Causal Inference - Correlation vs. Causation
Causal inference aims to determine cause-and-effect relationships from data, distinguishing true causation from mere correlation. In machine learning (ML), understanding causation is crucial for interpretability, fairness, and robust decision-making, as correlated features may not imply causal links. Techniques like randomized controlled trials (RCTs) and instrumental variables (IV) help isolate causal effects, enabling better model design and policy evaluation.
This seventeenth lecture in the "Statistics Foundations for AI/ML" series builds on time series and experimental design, exploring correlation vs. causation, causal graphs, counterfactuals, causal inference methods, and ML applications.

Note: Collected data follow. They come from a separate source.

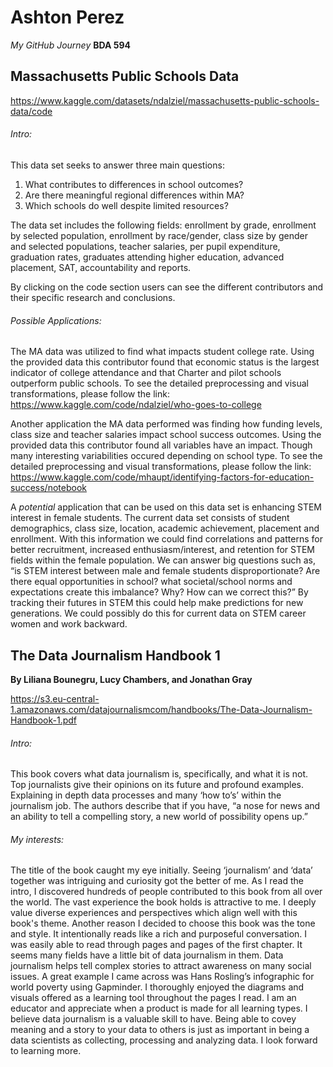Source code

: # Ashton Perez
*My GitHub Journey*
**BDA 594**







## Massachusetts Public Schools Data
https://www.kaggle.com/datasets/ndalziel/massachusetts-public-schools-data/code

###### Intro:
This data set seeks to answer three main questions: 
1. What contributes to differences in school outcomes?
2. Are there meaningful regional differences within MA?
3. Which schools do well despite limited resources?

The data set includes the following fields: enrollment by grade, enrollment by selected population, enrollment by race/gender, class size by gender and selected populations, teacher salaries, per pupil expenditure, graduation rates, graduates attending higher education, advanced placement, SAT, accountability and reports.

By clicking on the code section users can see the different contributors and their specific research and conclusions. 

###### Possible Applications: 

The MA data was utilized to find what impacts student college rate. Using the provided data this contributor found that economic status is the largest indicator of college attendance and that Charter and pilot schools outperform public schools. To see the detailed preprocessing and visual transformations, please follow the link: https://www.kaggle.com/code/ndalziel/who-goes-to-college 

Another application the MA data performed was finding how funding levels, class size and teacher salaries impact school success outcomes. Using the provided data this contributor found all variables have an impact. Though many interesting variabilities occured depending on school type. To see the detailed preprocessing and visual transformations, please follow the link: https://www.kaggle.com/code/mhaupt/identifying-factors-for-education-success/notebook 

A *potential* application that can be used on this data set is enhancing STEM interest in female students. The current data set consists of student demographics, class size, location, academic achievement, placement and enrollment. With this information we could find correlations and patterns for better recruitment, increased enthusiasm/interest, and retention for STEM fields within the female population. We can answer big questions such as, “is STEM interest between male and female students disproportionate? Are there equal opportunities in school? what societal/school norms and expectations create this imbalance? Why? How can we correct this?” By tracking their futures in STEM this could help make predictions for new generations. We could possibly do this for current data on STEM career women and work backward.







## The Data Journalism Handbook 1
**By Liliana Bounegru, Lucy Chambers, and Jonathan Gray**

https://s3.eu-central-1.amazonaws.com/datajournalismcom/handbooks/The-Data-Journalism-Handbook-1.pdf 

###### Intro: 
This book covers what data journalism is, specifically, and what it is not. Top journalists give their opinions on its future and profound examples. Explaining in depth data processes and many ‘how to’s’ within the journalism job. The authors describe that if you have, “a nose for news and an ability to tell a compelling story, a new world of possibility opens up.”

###### My interests: 
The title of the book caught my eye initially. Seeing ‘journalism’ and ‘data’ together was intriguing and curiosity got the better of me. As I read the intro, I discovered hundreds of people contributed to this book from all over the world. The vast experience the book holds is attractive to me. I deeply value diverse experiences and perspectives which align well with this book's theme. Another reason I decided to choose this book was the tone and style. It intentionally reads like a rich and purposeful conversation. I was easily able to read through pages and pages of the first chapter. It seems many fields have a little bit of data journalism in them. Data journalism helps tell complex stories to attract awareness on many social issues. A great example I came across was Hans Rosling’s infographic for world poverty using Gapminder. I thoroughly enjoyed the diagrams and visuals offered as a learning tool throughout the pages I read. I am an educator and appreciate when a product is made for all learning types. I believe data journalism is a valuable skill to have. Being able to covey meaning and a story to your data to others is just as important in being a data scientists as collecting, processing and analyzing data. I look forward to learning more.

We'll provide intuitive explanations, mathematical foundations, and practical implementations in Python and Rust, preparing you for the series conclusion.
1. Intuition Behind Causal Inference
Correlation measures association, but causation requires that changing one variable affects the other. "Ice cream sales correlate with drownings" (both rise in summer), but ice cream doesn't cause drownings—temperature confounds.
Causal inference asks "what if?" to estimate effects.
ML Connection
- Interpretability: Causal models explain why predictions happen.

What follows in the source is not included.